***** DATA IN THIS EXERCISE
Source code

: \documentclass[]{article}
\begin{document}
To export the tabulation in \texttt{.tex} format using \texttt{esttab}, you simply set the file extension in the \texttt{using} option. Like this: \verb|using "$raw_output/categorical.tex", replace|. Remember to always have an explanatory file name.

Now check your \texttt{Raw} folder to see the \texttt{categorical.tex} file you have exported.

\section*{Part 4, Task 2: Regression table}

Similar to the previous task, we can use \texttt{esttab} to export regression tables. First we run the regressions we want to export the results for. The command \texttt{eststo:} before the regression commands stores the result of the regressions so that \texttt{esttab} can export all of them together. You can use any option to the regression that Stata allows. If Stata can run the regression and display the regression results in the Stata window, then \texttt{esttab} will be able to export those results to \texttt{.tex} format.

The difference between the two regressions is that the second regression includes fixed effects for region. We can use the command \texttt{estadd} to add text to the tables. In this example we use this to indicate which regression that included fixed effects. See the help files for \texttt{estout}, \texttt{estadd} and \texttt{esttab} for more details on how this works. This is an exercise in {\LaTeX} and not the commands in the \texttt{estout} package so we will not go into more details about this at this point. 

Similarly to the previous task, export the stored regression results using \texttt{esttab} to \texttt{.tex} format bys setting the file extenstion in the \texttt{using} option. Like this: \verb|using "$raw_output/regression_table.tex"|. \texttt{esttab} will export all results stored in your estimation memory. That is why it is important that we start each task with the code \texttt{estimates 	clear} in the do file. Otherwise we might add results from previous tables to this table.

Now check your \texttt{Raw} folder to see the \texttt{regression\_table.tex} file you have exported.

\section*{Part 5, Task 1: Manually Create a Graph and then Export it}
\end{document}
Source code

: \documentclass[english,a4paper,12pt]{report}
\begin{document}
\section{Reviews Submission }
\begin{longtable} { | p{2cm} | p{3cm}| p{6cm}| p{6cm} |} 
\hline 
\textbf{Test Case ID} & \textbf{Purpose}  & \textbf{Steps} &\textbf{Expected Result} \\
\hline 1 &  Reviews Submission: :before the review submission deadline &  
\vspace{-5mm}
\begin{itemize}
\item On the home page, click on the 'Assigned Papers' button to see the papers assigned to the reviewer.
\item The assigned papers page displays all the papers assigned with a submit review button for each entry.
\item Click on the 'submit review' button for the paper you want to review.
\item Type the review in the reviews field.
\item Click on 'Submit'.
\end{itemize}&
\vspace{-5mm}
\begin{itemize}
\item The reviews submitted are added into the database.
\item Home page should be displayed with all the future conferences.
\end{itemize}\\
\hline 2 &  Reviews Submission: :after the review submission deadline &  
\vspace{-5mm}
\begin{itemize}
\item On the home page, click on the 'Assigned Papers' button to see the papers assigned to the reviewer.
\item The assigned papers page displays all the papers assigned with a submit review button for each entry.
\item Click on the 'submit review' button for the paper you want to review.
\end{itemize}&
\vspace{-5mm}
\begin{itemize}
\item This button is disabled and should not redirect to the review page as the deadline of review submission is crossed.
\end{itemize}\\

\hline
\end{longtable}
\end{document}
**********
Copy the records above exactly, from the first line through the line containing "Task 2: Regression", and include nothing else.

TASK ANSWER:
Source code

: \documentclass[]{article}
\begin{document}
To export the tabulation in \texttt{.tex} format using \texttt{esttab}, you simply set the file extension in the \texttt{using} option. Like this: \verb|using "$raw_output/categorical.tex", replace|. Remember to always have an explanatory file name.

Now check your \texttt{Raw} folder to see the \texttt{categorical.tex} file you have exported.

\section*{Part 4, Task 2: Regression table}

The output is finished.